День потухал медленно, как брошенный под курганом костер. Степь еще жарко дышала, еще небо не подернулось пепельной дымкой, подобно тому как уголья покрываются тусклым платиновым нагаром, еще солнце било прямо в лицо, густо окрашивая все вокруг — и сам воздух — в багровый цвет с ощутимой примесью желтизны, еще ничто не предвещало ночи, и ее наступление казалось невероятным, казалось невероятным и то, что багровый цвет вскоре превратится в черный, а место желтизны займет сапфировый оттенок. Однако мысль о наступлении ночи сейчас все-таки закралась в сознание, в то время как дней десять назад она не возникала, просто не могла возникнуть. В августе сразу после длинного синего вечера вспыхивало сверкающее голубым и розовым утро. Конечно, я преувеличиваю, конечно, и в августе бывали черные ночи, но до самой последней минуты, до самого захода солнца не верилось, что оно погаснет, что такой огненный свет даст победить себя тьме. Впечатление от него было настолько ярким, настолько сильным, что ночи пролетали незаметно, мгновенно, и воспоминания о них так же незаметно и мгновенно стирались.

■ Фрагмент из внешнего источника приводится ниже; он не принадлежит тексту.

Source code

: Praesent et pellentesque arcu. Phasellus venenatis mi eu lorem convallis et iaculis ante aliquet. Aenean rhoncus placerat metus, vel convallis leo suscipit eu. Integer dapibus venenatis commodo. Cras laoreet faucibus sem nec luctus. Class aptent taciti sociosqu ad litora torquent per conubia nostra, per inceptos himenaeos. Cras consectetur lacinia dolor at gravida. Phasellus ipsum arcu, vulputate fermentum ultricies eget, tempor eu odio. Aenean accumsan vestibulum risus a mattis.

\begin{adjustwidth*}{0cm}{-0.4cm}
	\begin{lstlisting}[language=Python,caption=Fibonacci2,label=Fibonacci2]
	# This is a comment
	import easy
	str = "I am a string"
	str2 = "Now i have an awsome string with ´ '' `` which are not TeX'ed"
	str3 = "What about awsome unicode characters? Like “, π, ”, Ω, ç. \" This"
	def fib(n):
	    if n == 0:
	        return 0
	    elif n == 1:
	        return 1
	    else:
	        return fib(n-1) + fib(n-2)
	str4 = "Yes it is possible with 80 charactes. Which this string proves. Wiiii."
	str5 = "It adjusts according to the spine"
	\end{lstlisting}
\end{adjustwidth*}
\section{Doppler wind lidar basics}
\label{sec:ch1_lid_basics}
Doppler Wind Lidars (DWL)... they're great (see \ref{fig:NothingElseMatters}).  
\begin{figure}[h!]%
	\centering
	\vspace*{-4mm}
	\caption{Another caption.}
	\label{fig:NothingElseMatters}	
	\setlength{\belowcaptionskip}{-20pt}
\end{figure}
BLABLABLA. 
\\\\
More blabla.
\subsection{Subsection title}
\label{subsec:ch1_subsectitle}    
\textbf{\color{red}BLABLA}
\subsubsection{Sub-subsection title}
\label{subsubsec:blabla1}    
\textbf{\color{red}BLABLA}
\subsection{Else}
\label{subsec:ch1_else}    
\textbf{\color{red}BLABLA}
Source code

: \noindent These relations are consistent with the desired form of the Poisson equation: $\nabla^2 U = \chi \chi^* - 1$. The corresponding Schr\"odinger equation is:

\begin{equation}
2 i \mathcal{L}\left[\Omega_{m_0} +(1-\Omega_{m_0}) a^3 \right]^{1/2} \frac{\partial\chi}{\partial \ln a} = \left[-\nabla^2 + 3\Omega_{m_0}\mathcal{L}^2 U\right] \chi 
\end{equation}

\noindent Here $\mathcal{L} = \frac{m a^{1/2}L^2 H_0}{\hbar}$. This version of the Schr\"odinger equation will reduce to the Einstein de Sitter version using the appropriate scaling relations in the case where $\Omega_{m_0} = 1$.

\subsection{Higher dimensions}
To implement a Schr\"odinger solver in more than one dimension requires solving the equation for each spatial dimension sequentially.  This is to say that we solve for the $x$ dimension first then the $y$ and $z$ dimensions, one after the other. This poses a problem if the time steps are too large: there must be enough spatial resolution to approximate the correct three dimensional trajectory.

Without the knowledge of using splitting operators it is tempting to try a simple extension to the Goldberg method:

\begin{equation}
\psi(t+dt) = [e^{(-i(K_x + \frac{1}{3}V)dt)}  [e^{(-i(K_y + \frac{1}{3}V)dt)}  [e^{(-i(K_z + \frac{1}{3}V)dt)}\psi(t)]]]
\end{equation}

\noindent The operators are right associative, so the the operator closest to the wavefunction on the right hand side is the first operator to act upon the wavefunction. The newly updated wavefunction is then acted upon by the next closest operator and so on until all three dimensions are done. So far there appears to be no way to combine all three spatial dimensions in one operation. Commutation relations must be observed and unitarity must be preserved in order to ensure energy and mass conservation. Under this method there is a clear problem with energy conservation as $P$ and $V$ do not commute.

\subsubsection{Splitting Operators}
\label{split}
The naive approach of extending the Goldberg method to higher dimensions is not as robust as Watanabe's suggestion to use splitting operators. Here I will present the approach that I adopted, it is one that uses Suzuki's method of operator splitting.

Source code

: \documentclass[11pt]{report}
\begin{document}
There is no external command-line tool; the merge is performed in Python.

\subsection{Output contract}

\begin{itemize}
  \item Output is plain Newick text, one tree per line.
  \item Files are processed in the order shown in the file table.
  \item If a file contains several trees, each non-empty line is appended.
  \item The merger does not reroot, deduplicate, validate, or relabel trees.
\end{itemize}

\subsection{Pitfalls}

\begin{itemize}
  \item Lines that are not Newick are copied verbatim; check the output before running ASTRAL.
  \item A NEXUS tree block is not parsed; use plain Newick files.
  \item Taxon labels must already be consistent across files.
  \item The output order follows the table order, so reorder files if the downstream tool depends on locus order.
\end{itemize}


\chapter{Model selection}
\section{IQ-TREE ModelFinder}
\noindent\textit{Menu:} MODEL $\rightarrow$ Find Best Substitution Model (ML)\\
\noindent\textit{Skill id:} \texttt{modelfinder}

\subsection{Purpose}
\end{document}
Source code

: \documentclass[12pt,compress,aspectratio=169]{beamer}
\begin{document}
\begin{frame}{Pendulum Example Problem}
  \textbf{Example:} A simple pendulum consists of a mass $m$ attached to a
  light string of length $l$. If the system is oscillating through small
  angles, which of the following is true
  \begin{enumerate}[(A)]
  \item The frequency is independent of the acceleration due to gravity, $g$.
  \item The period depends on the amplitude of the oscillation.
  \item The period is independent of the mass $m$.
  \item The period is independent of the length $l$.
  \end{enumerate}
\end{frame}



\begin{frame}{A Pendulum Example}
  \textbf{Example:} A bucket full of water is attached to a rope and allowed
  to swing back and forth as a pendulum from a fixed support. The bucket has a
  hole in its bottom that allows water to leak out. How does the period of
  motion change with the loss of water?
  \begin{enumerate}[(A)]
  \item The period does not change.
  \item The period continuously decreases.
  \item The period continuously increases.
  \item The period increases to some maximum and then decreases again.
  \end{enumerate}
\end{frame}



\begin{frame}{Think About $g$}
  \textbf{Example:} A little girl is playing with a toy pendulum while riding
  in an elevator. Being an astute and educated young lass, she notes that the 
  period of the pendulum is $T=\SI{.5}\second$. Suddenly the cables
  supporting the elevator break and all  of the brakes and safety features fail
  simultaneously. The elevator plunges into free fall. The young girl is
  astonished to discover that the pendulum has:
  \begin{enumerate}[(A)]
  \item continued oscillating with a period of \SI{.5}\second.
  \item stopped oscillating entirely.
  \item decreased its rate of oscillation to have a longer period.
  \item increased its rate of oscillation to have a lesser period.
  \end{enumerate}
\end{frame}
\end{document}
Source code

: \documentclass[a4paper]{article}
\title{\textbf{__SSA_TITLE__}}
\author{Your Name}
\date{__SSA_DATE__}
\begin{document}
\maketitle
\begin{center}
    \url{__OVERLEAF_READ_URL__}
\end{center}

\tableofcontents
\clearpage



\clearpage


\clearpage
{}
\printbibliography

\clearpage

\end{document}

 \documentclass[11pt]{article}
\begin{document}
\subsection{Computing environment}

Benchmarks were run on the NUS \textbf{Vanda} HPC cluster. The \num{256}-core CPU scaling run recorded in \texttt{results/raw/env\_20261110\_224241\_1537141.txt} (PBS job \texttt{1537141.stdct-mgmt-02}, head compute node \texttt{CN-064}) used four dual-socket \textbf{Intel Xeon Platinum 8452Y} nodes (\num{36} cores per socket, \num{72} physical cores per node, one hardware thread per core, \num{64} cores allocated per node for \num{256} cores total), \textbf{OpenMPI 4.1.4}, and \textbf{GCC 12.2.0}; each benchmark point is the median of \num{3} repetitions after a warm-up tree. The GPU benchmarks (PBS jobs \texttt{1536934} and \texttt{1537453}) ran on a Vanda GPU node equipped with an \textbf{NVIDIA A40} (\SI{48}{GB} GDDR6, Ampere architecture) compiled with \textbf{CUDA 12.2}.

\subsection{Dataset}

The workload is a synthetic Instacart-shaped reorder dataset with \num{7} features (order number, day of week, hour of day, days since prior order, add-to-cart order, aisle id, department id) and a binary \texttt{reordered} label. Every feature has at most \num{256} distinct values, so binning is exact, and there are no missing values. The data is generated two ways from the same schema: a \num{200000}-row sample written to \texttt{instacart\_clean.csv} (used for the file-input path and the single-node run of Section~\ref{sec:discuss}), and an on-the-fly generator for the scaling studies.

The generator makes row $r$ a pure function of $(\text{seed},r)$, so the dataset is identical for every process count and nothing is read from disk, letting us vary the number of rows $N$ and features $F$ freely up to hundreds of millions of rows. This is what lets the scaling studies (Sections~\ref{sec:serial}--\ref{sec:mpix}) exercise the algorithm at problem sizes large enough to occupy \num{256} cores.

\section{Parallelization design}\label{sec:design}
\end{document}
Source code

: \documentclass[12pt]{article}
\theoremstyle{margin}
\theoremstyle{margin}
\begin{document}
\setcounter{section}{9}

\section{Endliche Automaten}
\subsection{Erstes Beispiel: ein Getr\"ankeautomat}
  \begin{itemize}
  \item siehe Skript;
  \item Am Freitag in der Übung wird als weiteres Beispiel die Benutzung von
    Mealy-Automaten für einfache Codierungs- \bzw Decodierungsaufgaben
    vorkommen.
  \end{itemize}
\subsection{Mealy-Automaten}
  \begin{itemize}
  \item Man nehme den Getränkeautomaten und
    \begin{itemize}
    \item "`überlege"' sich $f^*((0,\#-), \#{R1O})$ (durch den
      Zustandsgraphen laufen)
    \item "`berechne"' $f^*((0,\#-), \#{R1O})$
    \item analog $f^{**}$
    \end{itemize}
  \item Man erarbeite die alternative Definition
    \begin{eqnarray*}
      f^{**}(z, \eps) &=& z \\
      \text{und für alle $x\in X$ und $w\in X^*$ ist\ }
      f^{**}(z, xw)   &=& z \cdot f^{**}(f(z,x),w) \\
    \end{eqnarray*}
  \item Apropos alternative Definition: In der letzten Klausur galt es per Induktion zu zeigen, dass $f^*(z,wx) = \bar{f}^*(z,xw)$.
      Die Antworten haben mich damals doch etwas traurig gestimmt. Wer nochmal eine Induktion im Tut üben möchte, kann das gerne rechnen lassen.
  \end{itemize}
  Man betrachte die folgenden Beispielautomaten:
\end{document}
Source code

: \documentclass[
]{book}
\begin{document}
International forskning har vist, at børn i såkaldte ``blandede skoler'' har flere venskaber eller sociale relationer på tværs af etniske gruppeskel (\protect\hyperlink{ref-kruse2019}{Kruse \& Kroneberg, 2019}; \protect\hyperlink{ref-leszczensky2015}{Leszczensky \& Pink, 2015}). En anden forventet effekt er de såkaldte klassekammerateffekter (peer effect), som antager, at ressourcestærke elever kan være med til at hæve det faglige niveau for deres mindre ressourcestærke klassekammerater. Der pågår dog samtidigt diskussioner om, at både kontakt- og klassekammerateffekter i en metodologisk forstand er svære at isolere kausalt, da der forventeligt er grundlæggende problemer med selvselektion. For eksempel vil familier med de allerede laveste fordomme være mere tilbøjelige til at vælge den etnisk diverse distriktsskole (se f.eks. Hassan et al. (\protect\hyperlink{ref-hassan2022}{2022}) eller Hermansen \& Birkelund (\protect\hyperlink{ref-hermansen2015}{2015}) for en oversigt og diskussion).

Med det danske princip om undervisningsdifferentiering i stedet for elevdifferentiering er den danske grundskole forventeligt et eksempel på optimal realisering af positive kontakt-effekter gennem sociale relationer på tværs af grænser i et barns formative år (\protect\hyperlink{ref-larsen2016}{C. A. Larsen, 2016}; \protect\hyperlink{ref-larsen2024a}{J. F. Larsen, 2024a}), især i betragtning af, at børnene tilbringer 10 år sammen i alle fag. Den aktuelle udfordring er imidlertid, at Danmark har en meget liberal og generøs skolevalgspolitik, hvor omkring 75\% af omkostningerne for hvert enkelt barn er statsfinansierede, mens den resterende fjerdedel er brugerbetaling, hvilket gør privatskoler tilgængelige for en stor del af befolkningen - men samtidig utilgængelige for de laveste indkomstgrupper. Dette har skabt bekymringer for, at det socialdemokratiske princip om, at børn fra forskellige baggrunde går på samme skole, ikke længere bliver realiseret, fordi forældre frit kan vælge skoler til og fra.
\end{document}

Я сидел подле теодолита и сквозь рассыпчатую дробь цифр думал, что, если судить по романам, первая любовь редко становится последней, но всегда этому подыскивается серьезное оправдание. Просто ничего не кончается.

У меня лично первая любовь — если не считать ту, худощавую из ресторана «Динамо», которую катал Бим Братковский в «мерседесе», — так тесно переплелась с производством, что, пожалуй, теперь — из глубины лет — сложно разобраться, отчего она погибла — оттого ли, что первая и ей заранее предопределено погибнуть в соответствии с многовековым человеческим опытом, или из-за различия точек зрения на правила геологической разведки и промышленной переработки глины-сырца в кирпич и черепицу.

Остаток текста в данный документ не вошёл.